++++ DATASET ENTRIES ++++
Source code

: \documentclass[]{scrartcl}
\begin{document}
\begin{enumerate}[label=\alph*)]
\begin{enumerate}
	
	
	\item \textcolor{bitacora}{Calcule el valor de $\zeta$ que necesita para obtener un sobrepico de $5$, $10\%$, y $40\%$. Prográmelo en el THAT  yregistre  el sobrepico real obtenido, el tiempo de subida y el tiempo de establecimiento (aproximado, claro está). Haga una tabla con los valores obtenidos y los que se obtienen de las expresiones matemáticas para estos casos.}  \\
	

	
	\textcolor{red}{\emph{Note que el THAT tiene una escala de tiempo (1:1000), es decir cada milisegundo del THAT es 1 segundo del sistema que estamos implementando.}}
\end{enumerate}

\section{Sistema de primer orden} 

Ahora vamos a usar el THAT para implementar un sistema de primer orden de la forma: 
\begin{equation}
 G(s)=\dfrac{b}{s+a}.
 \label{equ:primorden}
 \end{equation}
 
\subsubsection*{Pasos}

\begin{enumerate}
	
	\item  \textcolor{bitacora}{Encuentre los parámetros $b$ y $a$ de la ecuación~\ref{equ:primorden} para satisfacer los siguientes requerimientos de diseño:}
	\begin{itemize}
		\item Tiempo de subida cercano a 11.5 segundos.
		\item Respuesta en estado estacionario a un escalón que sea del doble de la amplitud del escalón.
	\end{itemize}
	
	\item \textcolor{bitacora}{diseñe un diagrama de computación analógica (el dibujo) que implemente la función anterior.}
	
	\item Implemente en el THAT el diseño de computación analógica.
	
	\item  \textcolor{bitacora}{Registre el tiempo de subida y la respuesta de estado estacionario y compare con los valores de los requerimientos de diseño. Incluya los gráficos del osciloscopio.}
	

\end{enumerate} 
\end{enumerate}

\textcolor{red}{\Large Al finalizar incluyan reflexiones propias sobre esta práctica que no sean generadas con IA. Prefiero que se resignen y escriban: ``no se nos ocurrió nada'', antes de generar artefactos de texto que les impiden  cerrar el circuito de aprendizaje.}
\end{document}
++++
◆ WORK INSTRUCTION
Give back every entry, word for word.

◆ OUTPUT OF THE TASK
Source code

: \documentclass[]{scrartcl}
\begin{document}
\begin{enumerate}[label=\alph*)]
\begin{enumerate}
	
	
	\item \textcolor{bitacora}{Calcule el valor de $\zeta$ que necesita para obtener un sobrepico de $5$, $10\%$, y $40\%$. Prográmelo en el THAT  yregistre  el sobrepico real obtenido, el tiempo de subida y el tiempo de establecimiento (aproximado, claro está). Haga una tabla con los valores obtenidos y los que se obtienen de las expresiones matemáticas para estos casos.}  \\
	

	
	\textcolor{red}{\emph{Note que el THAT tiene una escala de tiempo (1:1000), es decir cada milisegundo del THAT es 1 segundo del sistema que estamos implementando.}}
\end{enumerate}

\section{Sistema de primer orden} 

Ahora vamos a usar el THAT para implementar un sistema de primer orden de la forma: 
\begin{equation}
 G(s)=\dfrac{b}{s+a}.
 \label{equ:primorden}
 \end{equation}
 
\subsubsection*{Pasos}

\begin{enumerate}
	
	\item  \textcolor{bitacora}{Encuentre los parámetros $b$ y $a$ de la ecuación~\ref{equ:primorden} para satisfacer los siguientes requerimientos de diseño:}
	\begin{itemize}
		\item Tiempo de subida cercano a 11.5 segundos.
		\item Respuesta en estado estacionario a un escalón que sea del doble de la amplitud del escalón.
	\end{itemize}
	
	\item \textcolor{bitacora}{diseñe un diagrama de computación analógica (el dibujo) que implemente la función anterior.}
	
	\item Implemente en el THAT el diseño de computación analógica.
	
	\item  \textcolor{bitacora}{Registre el tiempo de subida y la respuesta de estado estacionario y compare con los valores de los requerimientos de diseño. Incluya los gráficos del osciloscopio.}
	

\end{enumerate} 
\end{enumerate}

\textcolor{red}{\Large Al finalizar incluyan reflexiones propias sobre esta práctica que no sean generadas con IA. Prefiero que se resignen y escriban: ``no se nos ocurrió nada'', antes de generar artefactos de texto que les impiden  cerrar el circuito de aprendizaje.}
\end{document}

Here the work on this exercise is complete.